▶ Exercise instructions: A single number is required: how many lines in the records below contain "Then".

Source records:
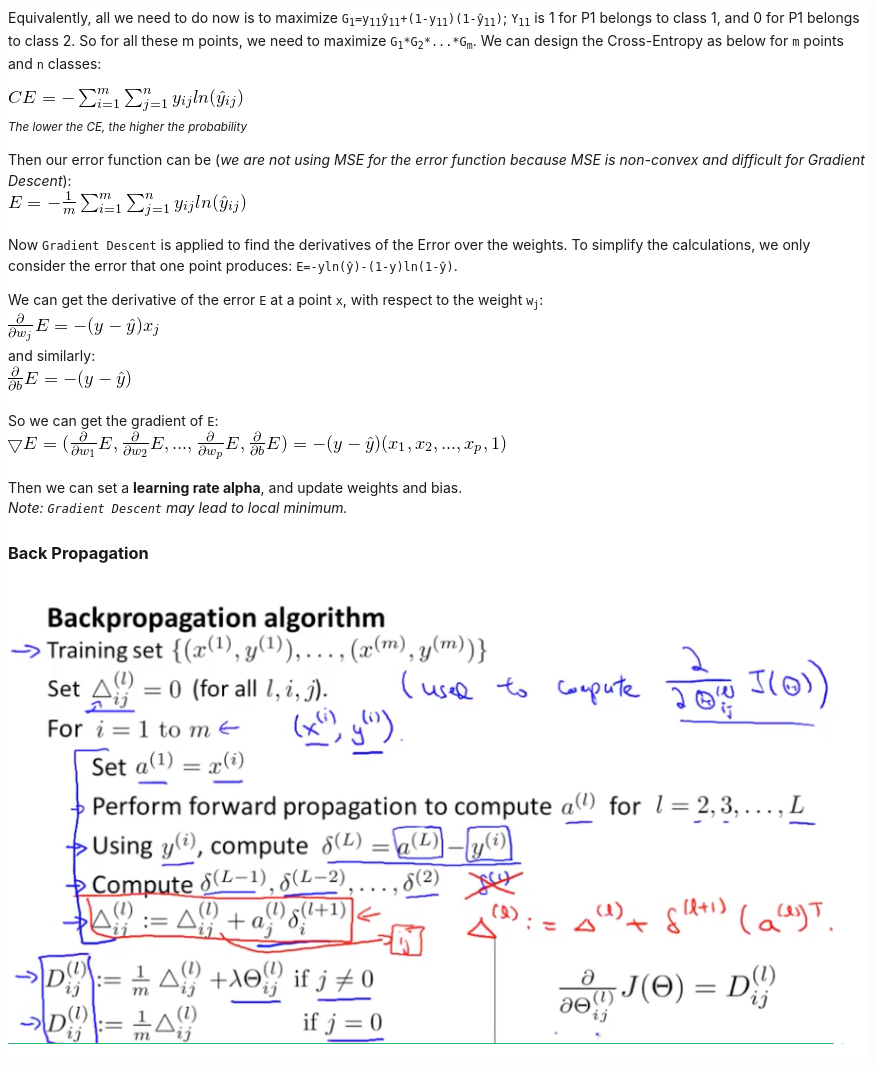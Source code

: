 Equivalently, all we need to do now is to maximize <code>G<sub>1</sub>=y<sub>11</sub>y&#770;<sub>11</sub>+(1-y<sub>11</sub>)(1-y&#770;<sub>11</sub>)</code>; <code>Y<sub>11</sub></code> is 1 for P1 belongs to class 1, and 0 for P1 belongs to class 2. So for all these m points, we need to maximize <code>G<sub>1</sub>\*G<sub>2</sub>\*...\*G<sub>m</sub></code>. We can design the Cross-Entropy as below for `m` points and `n` classes:

![alt text](eqn_cross_entropy.png) <br />
<small>*The lower the CE, the higher the probability*</small>

Then our error function can be (_we are not using MSE for the error function because MSE is non-convex and difficult for Gradient Descent_):  <br />
![alt text](eqn_error_function.png) <br />

Now `Gradient Descent` is applied to find the derivatives of the Error over the weights. To simplify the calculations, we only consider the error that one point produces: <code>E=-yln(y&#770;)-(1-y)ln(1-y&#770;)</code>.

We can get the derivative of the error `E` at a point `x`, with respect to the weight <code>w<sub>j</sub></code>: <br />
![alt text](eqn_w_d.png) <br />
and similarly: <br />
![alt text](eqn_b_d.png) <br />

So we can get the gradient of `E`: <br />
![alt text](eqn_gradient_descent.png) <br />

Then we can set a **learning rate alpha**, and update weights and bias. <br />
_Note: `Gradient Descent` may lead to local minimum._

### Back Propagation
![alt text](backpropagation_logic.png) <br />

▶ Exercise output: 2